Besides mandating the correct direction in the arts, the party leadership in the later 1930s moved to expand and subsidize artistic institutions, and indeed the intelligentsia as a whole. The great theaters, the Bolshoi in Moscow and the Mariinskii (Kirov) in Leningrad, no longer scraped by on small budgets. The opera and ballet became central parts of Soviet culture, and although they were concentrated in the two main cities, they were not restricted to those places. Older cities such as Kiev and Tbilisi, now serving as republican capitals, also found their theaters with more solid budgets. In provincial cities and new republican capitals large theaters for musical performances and concerts sprang up. The great companies were encouraged to do provincial tours. Budgets for dramatic theaters also increased, as did the number of theaters in provincial and republican capitals. The theaters and orchestras supported a great many actors and musicians and in a style that became increasingly removed from that of the Soviet population. The Writers’ Union actually spent most of its effort in the 1930s not on ideological issues but on securing control of superior housing in the cities and the dacha districts, and even building them when it could. Pasternak was able to acquire a two-story house in Peredelkino – a dacha village for writers near Moscow – to use as his home for the rest of his life. Writers had access to the Union’s closed food and consumer goods distribution service. By the war, Shostakovich had a multi-room apartment, servants, and a car with driver. Thus the artistic elite came to match the scientists in standards of living, remaining only slightly less well off than the party elite itself.
Perhaps the central art form of the 1930s was film. During NEP, the necessary resources were simply unavailable for mass production and circulation of movies, and Hollywood productions filled the theaters. The cultural revolution tried to change this situation, but the works of that era were as shallow and short-lived as they were in other art forms and they came under heavy criticism, to boot. In the course of the 1930s the Soviet film industry changed radically. The state devoted increasing sums to the production of film stock and studio facilities, and bought expensive equipment abroad, including the entire technology for sound films acquired from the United States. Unlike all the other arts, cinema was a state industry under the state film committee, which answered directly to the central government, not a branch industrial unit. In keeping with its central status, it also received personal attention from Stalin himself. Most of the new films were shown in the Kremlin in the presence of the heads of the film industry, who received extensive comments from the leader. Stalin’s views of cinema were surprisingly sophisticated: he found most of the early films on revolutionary or other political subjects boring, and told the filmmakers that the country needed more comedies. That was a tall order, since the scriptwriters and directors were mostly afraid to satirize Soviet institutions, even mildly, though Stalin told them directly that they should do so. Ultimately the result was a series of authentically popular musical comedies, many of them starring Liubov’ Orlova, who became the leader’s favorite actress.

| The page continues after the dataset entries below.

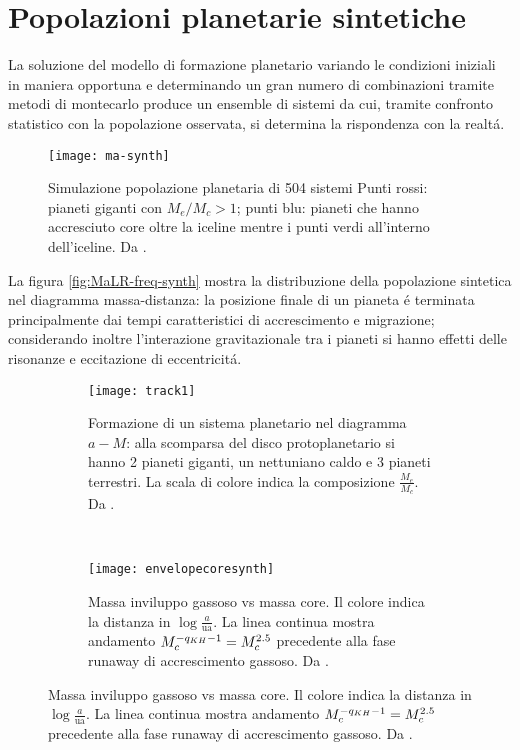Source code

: \section{Popolazioni planetarie sintetiche}
La soluzione del modello di formazione planetario variando le condizioni iniziali in maniera opportuna e determinando un gran numero di combinazioni tramite metodi di montecarlo produce un ensemble di sistemi da cui, tramite confronto statistico con la popolazione osservata,  si determina la rispondenza con la realt\'a.

\begin{figure}[!ht]
\texttt{[image: ma-synth]}\label{fig:ma-synth}
\caption{Simulazione popolazione planetaria di 504 sistemi Punti rossi: pianeti giganti con $M_e/M_c>1$; punti blu: pianeti che hanno accresciuto core oltre la iceline mentre i punti verdi all'interno dell'iceline. Da \cite{mordasini2018planetary}.}
\end{figure}

La figura \ref{fig:MaLR-freq-synth} mostra la distribuzione della popolazione sintetica nel diagramma massa-distanza: la posizione finale di un pianeta \'e terminata principalmente dai tempi caratteristici di accrescimento e migrazione; considerando inoltre l'interazione gravitazionale tra i pianeti si hanno effetti delle risonanze e eccitazione di eccentricit\'a.

\begin{figure}[!ht]
\begin{subfigure}[b]{0.47\textwidth}
\centering
\texttt{[image: track1]}
\caption{Formazione di un sistema planetario nel diagramma $a-M$: alla scomparsa del disco protoplanetario si hanno 2 pianeti giganti, un nettuniano caldo e 3 pianeti terrestri. La scala di colore indica la composizione $\frac{M_e}{M_c}$. Da \cite{mordasini2018planetary}.}\label{fig:track1}
\end{subfigure}
~
\begin{subfigure}[b]{0.47\textwidth}
\centering
\texttt{[image: envelopecoresynth]}
\caption{Massa inviluppo gassoso vs massa core. Il colore indica la distanza in $\log{\frac{a}{\si{\astronomicalunit}}}$. La linea continua mostra andamento $M_c^{-q_{KH}-1}=M_c^{2.5}$ precedente alla fase runaway di accrescimento gassoso. Da \cite{mordasini2018planetary}. }
\end{subfigure}
\end{figure}

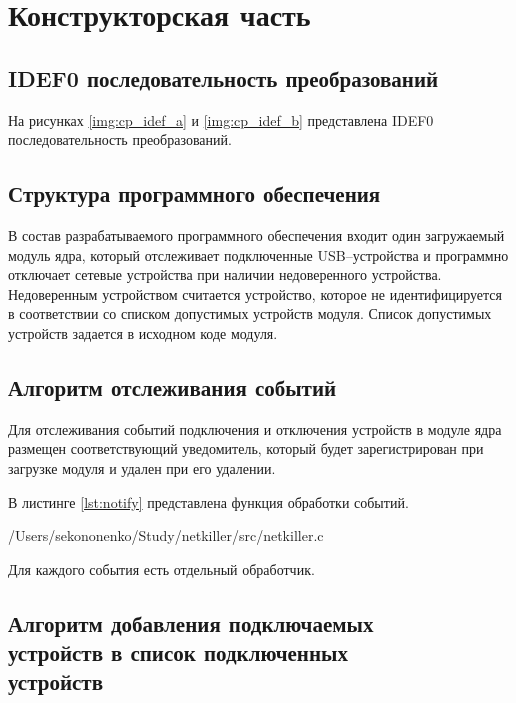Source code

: \chapter{Конструкторская часть}

\section{IDEF0 последовательность преобразований}

На рисунках \ref{img:cp_idef_a} и \ref{img:cp_idef_b} представлена IDEF0 последовательность преобразований.



\section{Структура программного обеспечения}

В состав разрабатываемого программного обеспечения входит один загружаемый модуль ядра, который отслеживает подключенные USB--устройства и программно отключает сетевые устройства при наличии недоверенного устройства. Недоверенным устройством считается устройство, которое не идентифицируется в соответствии со списком допустимых устройств модуля. Список допустимых устройств задается в исходном коде модуля.

\section{Алгоритм отслеживания событий}

Для отслеживания событий подключения и отключения устройств в модуле ядра размещен соответствующий уведомитель, который будет зарегистрирован при загрузке модуля и удален при его удалении.

В листинге \ref{lst:notify} представлена функция обработки событий.

\begin{lstinputlisting}[
	caption={Обработка событий},
	label={lst:notify},
	style={c},
	linerange={168-190},
	]{/Users/sekononenko/Study/netkiller/src/netkiller.c}
\end{lstinputlisting}

Для каждого события есть отдельный обработчик.

\section{Алгоритм добавления подключаемых \\устройств в список подключенных\\ устройств}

The expanded institutional base in film and theater came with much greater ideological demands on the arts. All forms of art were to be accessible as well as politically correct. The 1936 attack on formalism led to particular kinds of productions. In the ballet the many small experimental studios of the 1920s closed, and in their place came the large ballet companies that presented a basically classical choreography but with new sorts of ballets. There were attempts at “revolutionary” content, but very quickly Soviet dance moved toward story ballets, which were often based on literary classics and performed with undistinguished music – Boris Asaf’ev’s Fountain of Bakhchisarai (based on Pushkin) became the most popular of all. Shostakovich turned to more accessible musical styles, and Sergei Prokofiev, back in the Soviet Union since 1935, did the same. His music for Romeo and Juliet gave the repertory at least one ballet that fit the required esthetic but provided great music, as did his film music for Eisenstein’s two masterpieces, Alexander Nevsky and Ivan the Terrible. No one escaped criticism: Eisenstein had two movies banned in the 1930s and returned to favor only in 1938 with Alexander Nevsky.